LFC Comments: Thanks to a Willoughby lobbyist for sending us this article. We agree that the newspaper business has “come off the rails”. When neither local newspaper would publish our article about the Lake Community College’s settlement of their lawsuit with Mr. Steve Oluic, we knew that they have other agendas. Obviously, Cleveland.com does not know about Lobbyists for Citizens in Lake County.

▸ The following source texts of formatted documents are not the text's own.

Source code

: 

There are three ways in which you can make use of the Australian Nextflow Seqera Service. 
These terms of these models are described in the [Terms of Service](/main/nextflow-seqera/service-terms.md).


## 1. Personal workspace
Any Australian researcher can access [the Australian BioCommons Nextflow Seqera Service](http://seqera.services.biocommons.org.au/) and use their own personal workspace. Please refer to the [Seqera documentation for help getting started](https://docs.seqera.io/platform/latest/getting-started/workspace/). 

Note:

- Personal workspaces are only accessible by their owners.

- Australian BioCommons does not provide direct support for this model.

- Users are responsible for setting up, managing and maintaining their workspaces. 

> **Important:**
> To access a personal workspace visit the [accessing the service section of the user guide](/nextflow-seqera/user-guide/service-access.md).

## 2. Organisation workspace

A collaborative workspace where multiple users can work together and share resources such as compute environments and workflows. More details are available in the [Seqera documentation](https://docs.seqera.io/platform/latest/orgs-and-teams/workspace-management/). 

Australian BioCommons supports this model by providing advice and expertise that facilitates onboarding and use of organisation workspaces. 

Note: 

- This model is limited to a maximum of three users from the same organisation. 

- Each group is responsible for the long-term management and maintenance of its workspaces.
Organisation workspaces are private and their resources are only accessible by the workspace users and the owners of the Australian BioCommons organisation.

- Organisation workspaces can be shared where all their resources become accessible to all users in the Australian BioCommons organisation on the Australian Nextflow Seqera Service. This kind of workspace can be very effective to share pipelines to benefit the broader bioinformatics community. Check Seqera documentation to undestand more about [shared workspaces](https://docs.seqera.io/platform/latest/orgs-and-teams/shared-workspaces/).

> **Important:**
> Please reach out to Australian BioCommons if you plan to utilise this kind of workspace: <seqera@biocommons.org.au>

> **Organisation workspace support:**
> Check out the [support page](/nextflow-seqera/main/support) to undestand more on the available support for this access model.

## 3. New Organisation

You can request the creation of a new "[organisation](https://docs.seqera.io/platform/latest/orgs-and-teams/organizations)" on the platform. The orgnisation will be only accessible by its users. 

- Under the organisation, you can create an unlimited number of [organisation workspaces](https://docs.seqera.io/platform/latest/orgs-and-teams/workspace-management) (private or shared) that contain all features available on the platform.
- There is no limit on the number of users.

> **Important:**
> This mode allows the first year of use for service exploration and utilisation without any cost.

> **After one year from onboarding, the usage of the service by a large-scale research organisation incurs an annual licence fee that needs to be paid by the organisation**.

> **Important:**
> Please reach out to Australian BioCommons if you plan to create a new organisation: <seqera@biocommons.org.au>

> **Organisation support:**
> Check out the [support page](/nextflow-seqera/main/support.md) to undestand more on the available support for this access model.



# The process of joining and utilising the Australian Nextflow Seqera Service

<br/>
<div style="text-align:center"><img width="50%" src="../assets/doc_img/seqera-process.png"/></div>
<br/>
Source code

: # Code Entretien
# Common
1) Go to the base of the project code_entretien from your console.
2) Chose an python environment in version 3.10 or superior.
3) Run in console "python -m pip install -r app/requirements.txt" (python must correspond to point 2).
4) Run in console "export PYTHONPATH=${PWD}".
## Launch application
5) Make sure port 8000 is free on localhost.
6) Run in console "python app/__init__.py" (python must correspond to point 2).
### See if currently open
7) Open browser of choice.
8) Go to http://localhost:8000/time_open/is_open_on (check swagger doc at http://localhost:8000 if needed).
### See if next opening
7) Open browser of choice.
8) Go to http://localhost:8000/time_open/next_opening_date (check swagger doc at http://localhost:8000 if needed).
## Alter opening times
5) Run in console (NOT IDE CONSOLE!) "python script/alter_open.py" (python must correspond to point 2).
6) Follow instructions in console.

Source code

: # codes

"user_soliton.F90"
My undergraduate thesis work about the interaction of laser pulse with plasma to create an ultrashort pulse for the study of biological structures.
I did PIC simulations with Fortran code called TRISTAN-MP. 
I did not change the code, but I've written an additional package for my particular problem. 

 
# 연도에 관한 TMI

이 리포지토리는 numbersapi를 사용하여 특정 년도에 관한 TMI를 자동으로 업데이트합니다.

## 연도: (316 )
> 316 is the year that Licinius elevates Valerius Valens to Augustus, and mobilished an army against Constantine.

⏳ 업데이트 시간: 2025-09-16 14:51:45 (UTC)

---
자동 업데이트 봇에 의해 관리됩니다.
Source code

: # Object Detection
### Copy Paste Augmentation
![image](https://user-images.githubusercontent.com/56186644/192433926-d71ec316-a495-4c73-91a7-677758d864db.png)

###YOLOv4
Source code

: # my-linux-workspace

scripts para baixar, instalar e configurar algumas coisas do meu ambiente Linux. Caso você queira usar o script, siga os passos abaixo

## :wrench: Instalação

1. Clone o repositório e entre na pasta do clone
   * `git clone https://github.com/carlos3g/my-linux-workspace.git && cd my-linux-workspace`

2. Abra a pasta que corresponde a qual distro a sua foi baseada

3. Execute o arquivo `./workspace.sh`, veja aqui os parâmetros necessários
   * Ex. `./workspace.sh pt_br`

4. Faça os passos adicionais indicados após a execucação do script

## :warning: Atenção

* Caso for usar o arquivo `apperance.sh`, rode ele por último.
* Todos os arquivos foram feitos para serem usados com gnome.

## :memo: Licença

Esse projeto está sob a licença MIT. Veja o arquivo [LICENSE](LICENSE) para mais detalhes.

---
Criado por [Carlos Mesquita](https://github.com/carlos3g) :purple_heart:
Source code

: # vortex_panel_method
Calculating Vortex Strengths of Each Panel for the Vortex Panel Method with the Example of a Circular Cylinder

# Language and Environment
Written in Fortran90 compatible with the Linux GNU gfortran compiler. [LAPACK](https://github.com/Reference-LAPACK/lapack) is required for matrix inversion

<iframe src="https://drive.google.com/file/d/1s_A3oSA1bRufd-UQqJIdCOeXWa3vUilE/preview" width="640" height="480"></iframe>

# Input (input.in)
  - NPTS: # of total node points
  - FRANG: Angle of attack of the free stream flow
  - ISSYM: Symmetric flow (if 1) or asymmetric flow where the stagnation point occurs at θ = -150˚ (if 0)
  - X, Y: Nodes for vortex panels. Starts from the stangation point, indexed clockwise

The latest example of misbehavior by Ohio lawmakers proves we have a watchdog crisis: Letter from the Editor
Updated: Jan. 01, 2022, 8:01 a.m. | Published: Jan. 01, 2022, 8:00 a.m.
We have a watchdog crisis in Ohio, and nothing demonstrates that more effectively than a bill that legislators are pushing through to help commercial property owners at the expense of homeowners in the state.
The last time we saw Ohio lawmakers do something like this – to help a favored party at the expense of most Ohioans — it was House Bill 6. If you’ll recall, years of efforts by FirstEnergy to compel Ohioans to provide billions of dollars in subsidies for the utility and their aging nuclear plants were rejected, by legislators and then-Gov. John Kasich. Then Mike DeWine became governor, Larry Householder became House speaker and they rammed the subsidies into law.
We covered the whole thing, asking the appropriate questions about why the obviously dirty legislation was getting passed and signed by the governor. Legislators and DeWine offered ridiculous reasons for supporting their taking of billions from the pockets of Ohioans to enrich FirstEnergy. Of course, we learned later that FirstEnergy invested more than $60 million in bribes to get the law passed. Our aggressive analysis of the scandal was the runner up for the University of Florida’s Collier Prize for State Government Accountability.
Today, we have something seemingly as inexplicable as House Bill 6. As Ohio law now stands, anyone who feels their property is overvalued for purposes of property taxes can seek a reduction through a county board of revision. And school districts have the right to formally challenge property owners who might be trying to bamboozle the boards of revision.
School boards do not generally fight efforts by homeowners, where the tax consequences are negligible, but they do pay attention to commercial property owners. Significant reductions in pricey commercial sites can result in greatly reduced tax bills. School boards also analyze assessments in general and challenge those they feel are too low.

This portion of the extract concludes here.